Import Non trusted certificates to local trusted certificate store
Description:
This article will walk through importing a third party not trusted certificate into a linux server, allowing the server to trust the certificate as it would a legitimately purchased trusted certificate.
Pre-Requisites:
A third party self signed or non trusted certificate has already been generated on the service handling server, and has been SCPed over to the client server's /tmp directory
More information on generating a self signed certificate can be found here
For this scenario, we will assume that we are using a local Gitlab instance, with a self signed certificate
Test the Certificate
From the client machine, test the validity of the certificate on the service providing server (Gitlab)

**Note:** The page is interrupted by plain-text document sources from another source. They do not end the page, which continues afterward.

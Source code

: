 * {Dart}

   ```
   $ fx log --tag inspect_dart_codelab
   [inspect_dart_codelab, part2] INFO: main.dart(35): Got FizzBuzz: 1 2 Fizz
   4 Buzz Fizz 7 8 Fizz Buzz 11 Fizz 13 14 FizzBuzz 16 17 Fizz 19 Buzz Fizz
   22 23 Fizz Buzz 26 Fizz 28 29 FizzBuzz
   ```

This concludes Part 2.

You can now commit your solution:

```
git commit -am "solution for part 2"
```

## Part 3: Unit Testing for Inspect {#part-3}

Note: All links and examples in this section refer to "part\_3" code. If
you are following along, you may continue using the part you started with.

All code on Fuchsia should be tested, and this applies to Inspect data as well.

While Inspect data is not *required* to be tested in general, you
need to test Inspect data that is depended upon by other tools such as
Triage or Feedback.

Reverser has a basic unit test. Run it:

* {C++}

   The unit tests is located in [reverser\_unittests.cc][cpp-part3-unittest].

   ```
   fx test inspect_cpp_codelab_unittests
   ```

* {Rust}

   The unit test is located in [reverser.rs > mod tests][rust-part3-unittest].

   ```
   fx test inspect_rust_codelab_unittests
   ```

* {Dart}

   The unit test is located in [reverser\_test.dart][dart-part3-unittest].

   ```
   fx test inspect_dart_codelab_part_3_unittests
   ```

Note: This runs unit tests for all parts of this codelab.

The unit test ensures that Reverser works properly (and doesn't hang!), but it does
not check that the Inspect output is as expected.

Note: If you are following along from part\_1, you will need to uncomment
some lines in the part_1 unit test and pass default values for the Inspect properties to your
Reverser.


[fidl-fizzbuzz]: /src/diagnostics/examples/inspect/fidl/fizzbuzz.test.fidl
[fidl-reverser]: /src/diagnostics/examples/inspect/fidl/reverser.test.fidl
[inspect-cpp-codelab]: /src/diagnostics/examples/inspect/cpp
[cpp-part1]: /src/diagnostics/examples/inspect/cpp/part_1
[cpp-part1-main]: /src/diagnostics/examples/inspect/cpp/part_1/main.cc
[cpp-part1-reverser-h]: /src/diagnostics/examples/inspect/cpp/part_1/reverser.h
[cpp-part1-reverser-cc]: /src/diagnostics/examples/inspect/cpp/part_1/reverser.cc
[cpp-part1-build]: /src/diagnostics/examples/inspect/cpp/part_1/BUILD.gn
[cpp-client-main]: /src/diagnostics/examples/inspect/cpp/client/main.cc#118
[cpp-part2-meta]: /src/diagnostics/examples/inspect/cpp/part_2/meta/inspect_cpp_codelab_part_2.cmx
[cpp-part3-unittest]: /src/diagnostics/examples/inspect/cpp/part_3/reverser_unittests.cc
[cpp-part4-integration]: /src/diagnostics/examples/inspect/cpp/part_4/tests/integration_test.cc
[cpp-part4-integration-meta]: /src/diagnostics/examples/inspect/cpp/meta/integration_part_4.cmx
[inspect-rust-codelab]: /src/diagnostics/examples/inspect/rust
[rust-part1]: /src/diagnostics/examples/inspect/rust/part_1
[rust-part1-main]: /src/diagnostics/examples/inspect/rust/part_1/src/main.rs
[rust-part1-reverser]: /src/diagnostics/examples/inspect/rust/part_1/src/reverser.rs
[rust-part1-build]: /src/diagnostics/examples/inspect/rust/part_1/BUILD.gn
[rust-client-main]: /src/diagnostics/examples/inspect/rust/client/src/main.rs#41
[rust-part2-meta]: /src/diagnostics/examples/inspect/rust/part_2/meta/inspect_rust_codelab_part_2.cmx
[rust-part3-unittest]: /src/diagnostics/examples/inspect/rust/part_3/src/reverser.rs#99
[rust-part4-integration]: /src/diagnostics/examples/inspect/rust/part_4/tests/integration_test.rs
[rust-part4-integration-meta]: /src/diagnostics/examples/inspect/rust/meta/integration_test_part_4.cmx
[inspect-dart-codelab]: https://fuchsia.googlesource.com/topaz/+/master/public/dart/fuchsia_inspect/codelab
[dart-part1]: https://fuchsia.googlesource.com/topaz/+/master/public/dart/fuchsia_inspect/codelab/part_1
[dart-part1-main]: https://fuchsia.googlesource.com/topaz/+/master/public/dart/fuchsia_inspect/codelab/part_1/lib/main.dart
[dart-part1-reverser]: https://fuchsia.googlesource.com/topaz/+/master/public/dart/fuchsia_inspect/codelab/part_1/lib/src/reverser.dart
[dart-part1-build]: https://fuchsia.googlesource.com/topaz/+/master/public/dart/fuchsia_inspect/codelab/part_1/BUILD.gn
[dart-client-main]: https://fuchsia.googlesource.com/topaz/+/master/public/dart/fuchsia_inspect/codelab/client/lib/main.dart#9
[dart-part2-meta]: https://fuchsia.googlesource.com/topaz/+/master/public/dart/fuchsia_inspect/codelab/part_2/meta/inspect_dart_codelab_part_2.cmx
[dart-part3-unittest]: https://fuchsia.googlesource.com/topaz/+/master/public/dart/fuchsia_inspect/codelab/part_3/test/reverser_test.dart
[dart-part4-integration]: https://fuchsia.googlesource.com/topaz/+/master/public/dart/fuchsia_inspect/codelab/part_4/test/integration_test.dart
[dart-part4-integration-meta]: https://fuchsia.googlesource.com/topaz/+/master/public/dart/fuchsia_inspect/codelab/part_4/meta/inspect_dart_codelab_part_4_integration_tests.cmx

openssl s_client -showcerts -connect gitlab.nason.co:443
Start Time: 1469810110
Timeout : 300 (sec)
Verify return code: 18 (self signed certificate)
Import the certificate
RHEL & 
CentOS:
mv /tmp/gitlab-registry.crt /etc/pki/ca-trust/source/anchors/
update-ca-trust
Debian & 
Ubuntu:
mv /tmp/gitlab-registry.crt /usr/local/share/ca-certificates/
update-ca-certificates
Updating certificates in /etc/ssl/certs... 2 added, 0 removed; done. Running hooks in /etc/ca-certificates/update.d....done.
Re-Test the Certificate
From the client machine, test the validity of the now imported certificate on the service providing server (Gitlab)
openssl s_client -showcerts -connect gitlab.nason.co:443
Start Time: 1469810954
Timeout : 300 (sec)
Verify return code: 0 (ok)
Remove Imported Certs
RHEL & CentOS:
rm /etc/pki/ca-trust/source/anchors/gitlab-registry.crt
update-ca-trust
Debian & Ubuntu:
rm /etc/ssl/certs/gitlab-registry.crt
update-ca-certificates
Post Requisites:
None